Retype, word for word, each line between the lines holding "You can check" and "## Description", inclusive, and leave the rest of the data alone.

>>>>>

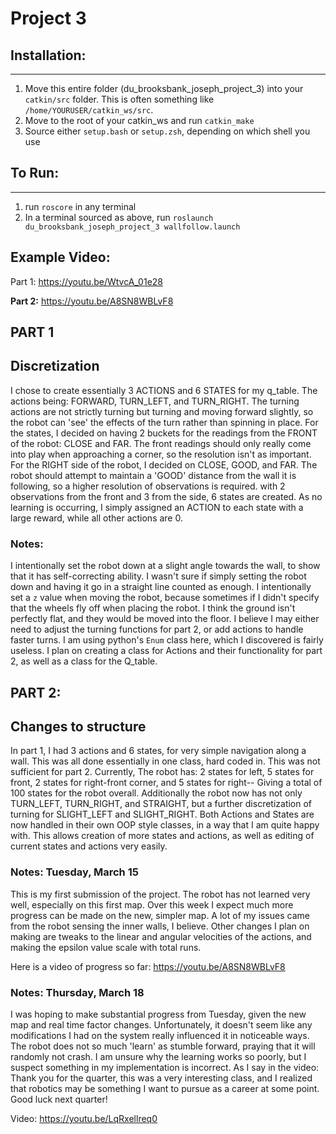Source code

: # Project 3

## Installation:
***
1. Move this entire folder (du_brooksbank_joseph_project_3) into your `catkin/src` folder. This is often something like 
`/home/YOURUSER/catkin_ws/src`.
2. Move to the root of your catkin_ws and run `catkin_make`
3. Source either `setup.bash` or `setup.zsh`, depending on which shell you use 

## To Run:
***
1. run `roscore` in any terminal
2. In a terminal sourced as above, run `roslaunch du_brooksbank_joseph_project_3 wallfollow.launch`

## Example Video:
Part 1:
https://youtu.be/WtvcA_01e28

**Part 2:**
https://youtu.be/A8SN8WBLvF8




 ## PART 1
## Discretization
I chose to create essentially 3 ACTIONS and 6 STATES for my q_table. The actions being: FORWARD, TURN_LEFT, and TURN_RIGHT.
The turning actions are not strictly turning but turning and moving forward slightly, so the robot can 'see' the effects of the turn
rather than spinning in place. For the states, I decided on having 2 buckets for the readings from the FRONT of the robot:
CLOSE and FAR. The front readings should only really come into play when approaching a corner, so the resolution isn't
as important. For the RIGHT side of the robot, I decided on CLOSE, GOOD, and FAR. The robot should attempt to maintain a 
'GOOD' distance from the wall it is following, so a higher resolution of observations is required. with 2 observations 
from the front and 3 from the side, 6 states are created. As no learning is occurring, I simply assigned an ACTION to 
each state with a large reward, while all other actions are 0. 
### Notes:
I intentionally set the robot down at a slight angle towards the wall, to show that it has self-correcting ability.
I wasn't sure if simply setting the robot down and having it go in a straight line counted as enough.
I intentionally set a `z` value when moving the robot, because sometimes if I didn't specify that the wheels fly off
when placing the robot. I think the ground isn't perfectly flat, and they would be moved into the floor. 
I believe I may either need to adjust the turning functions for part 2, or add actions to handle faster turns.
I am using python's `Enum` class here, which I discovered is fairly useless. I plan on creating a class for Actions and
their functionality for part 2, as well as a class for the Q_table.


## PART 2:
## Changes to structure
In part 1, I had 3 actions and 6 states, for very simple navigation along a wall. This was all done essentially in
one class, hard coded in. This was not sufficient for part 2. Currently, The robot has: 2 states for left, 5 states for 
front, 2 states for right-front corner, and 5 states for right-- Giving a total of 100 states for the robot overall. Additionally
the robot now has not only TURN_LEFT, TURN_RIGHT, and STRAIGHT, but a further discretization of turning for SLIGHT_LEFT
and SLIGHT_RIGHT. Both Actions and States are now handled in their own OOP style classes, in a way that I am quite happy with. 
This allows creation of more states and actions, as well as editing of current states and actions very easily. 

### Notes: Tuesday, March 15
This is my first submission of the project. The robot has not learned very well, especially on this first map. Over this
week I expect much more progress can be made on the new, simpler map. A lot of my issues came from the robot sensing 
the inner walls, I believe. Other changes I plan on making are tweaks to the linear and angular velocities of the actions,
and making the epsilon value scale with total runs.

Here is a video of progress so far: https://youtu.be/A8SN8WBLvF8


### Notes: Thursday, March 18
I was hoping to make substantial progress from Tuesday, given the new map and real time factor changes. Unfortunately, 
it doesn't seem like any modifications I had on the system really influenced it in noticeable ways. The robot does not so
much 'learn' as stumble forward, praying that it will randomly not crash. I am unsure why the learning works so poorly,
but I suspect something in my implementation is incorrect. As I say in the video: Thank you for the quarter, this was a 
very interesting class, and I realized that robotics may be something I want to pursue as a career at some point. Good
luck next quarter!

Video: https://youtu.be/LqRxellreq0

<<<<<
>>>>>

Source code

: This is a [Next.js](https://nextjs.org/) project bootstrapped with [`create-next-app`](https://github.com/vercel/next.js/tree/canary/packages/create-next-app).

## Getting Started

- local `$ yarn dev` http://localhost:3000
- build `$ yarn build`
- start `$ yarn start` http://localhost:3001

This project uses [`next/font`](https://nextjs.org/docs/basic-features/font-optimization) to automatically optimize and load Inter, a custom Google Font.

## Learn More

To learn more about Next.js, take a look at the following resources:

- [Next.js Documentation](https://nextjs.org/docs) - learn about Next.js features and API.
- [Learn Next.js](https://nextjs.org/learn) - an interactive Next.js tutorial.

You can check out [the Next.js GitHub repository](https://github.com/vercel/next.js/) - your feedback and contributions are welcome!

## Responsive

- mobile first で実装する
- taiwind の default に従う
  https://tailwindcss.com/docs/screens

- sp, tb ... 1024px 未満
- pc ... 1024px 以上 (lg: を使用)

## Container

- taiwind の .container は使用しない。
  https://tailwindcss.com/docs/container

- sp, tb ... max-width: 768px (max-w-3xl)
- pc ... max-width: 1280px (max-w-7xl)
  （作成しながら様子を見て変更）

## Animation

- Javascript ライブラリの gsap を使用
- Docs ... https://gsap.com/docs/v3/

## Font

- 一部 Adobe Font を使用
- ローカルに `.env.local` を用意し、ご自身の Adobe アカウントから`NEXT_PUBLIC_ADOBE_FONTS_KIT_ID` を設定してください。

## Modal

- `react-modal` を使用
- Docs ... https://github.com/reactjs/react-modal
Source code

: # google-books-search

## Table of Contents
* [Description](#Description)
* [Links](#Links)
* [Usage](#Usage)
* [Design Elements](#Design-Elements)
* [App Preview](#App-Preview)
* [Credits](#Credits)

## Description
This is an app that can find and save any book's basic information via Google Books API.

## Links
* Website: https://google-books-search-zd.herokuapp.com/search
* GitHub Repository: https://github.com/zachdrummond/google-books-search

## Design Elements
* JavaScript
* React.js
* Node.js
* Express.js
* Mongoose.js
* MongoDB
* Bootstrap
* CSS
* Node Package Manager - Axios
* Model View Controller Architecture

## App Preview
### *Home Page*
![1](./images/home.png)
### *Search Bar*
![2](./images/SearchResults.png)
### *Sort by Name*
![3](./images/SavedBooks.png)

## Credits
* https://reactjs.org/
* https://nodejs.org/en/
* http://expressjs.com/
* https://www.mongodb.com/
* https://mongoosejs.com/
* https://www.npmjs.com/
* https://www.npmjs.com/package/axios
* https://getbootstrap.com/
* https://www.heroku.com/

<<<<<

▶ **Result**:
You can check out [the Next.js GitHub repository](https://github.com/vercel/next.js/) - your feedback and contributions are welcome!

## Responsive

- mobile first で実装する
- taiwind の default に従う
  https://tailwindcss.com/docs/screens

- sp, tb ... 1024px 未満
- pc ... 1024px 以上 (lg: を使用)

## Container

- taiwind の .container は使用しない。
  https://tailwindcss.com/docs/container

- sp, tb ... max-width: 768px (max-w-3xl)
- pc ... max-width: 1280px (max-w-7xl)
  （作成しながら様子を見て変更）

## Animation

- Javascript ライブラリの gsap を使用
- Docs ... https://gsap.com/docs/v3/

## Font

- 一部 Adobe Font を使用
- ローカルに `.env.local` を用意し、ご自身の Adobe アカウントから`NEXT_PUBLIC_ADOBE_FONTS_KIT_ID` を設定してください。

## Modal

- `react-modal` を使用
- Docs ... https://github.com/reactjs/react-modal
Source code

: # google-books-search

## Table of Contents
* [Description](#Description)
* [Links](#Links)
* [Usage](#Usage)
* [Design Elements](#Design-Elements)
* [App Preview](#App-Preview)
* [Credits](#Credits)

## Description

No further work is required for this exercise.